Once the records were safely transported to the museum, staff cleaned them up as best they could, Porter said.
Pawing through some of the piles, the museum staff found records from nearly every county department: tax records, assessor records, court records, mining claim maps, cattle brand books, board of supervisors records. The books ranged in size from about the size of today's school notebooks to huge 3.5-foot-by-2.5-foot, 40-pound portfolios.
According to county records Manager Robert Ballard, the oldest record books date back to the 1860s and the newest ones to the 1960s.
"It's really an incredible find," he said.
Porter said the museum organized the records and stored them in the museum basement, which is as close as the museum could come to a climate-controlled area.
Porter said that tax and assessor records don't seem that interesting, but the information contained in the books was fascinating.

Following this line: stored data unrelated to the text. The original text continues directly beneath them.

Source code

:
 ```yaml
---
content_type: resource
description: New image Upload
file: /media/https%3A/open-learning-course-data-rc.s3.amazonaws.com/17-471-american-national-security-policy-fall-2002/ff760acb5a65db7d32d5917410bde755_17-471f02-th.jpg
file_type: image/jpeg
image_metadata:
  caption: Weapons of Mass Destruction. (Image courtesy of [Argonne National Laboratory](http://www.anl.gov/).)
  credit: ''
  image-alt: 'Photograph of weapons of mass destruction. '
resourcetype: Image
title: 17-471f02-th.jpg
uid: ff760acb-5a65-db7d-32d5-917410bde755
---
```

"They're really, really interesting books. They paint a pretty good picture of daily life," he said. "We found a 1936 or 1937 bill from the Assessor's office, written up in this very formal language, saying a man had paid his property taxes by giving 24 live chickens to the county hospital. 'But after considering the price for chickens on the current market' the man still owed $5.60 in taxes."
The books are also historic works of art, according to museum Director Shannon Rossiter and county Recorder Carol Meier.
"The handwriting in them is just beautiful," Rossiter said.
Meier agreed and pointed to a cattle brand book from the 1800s.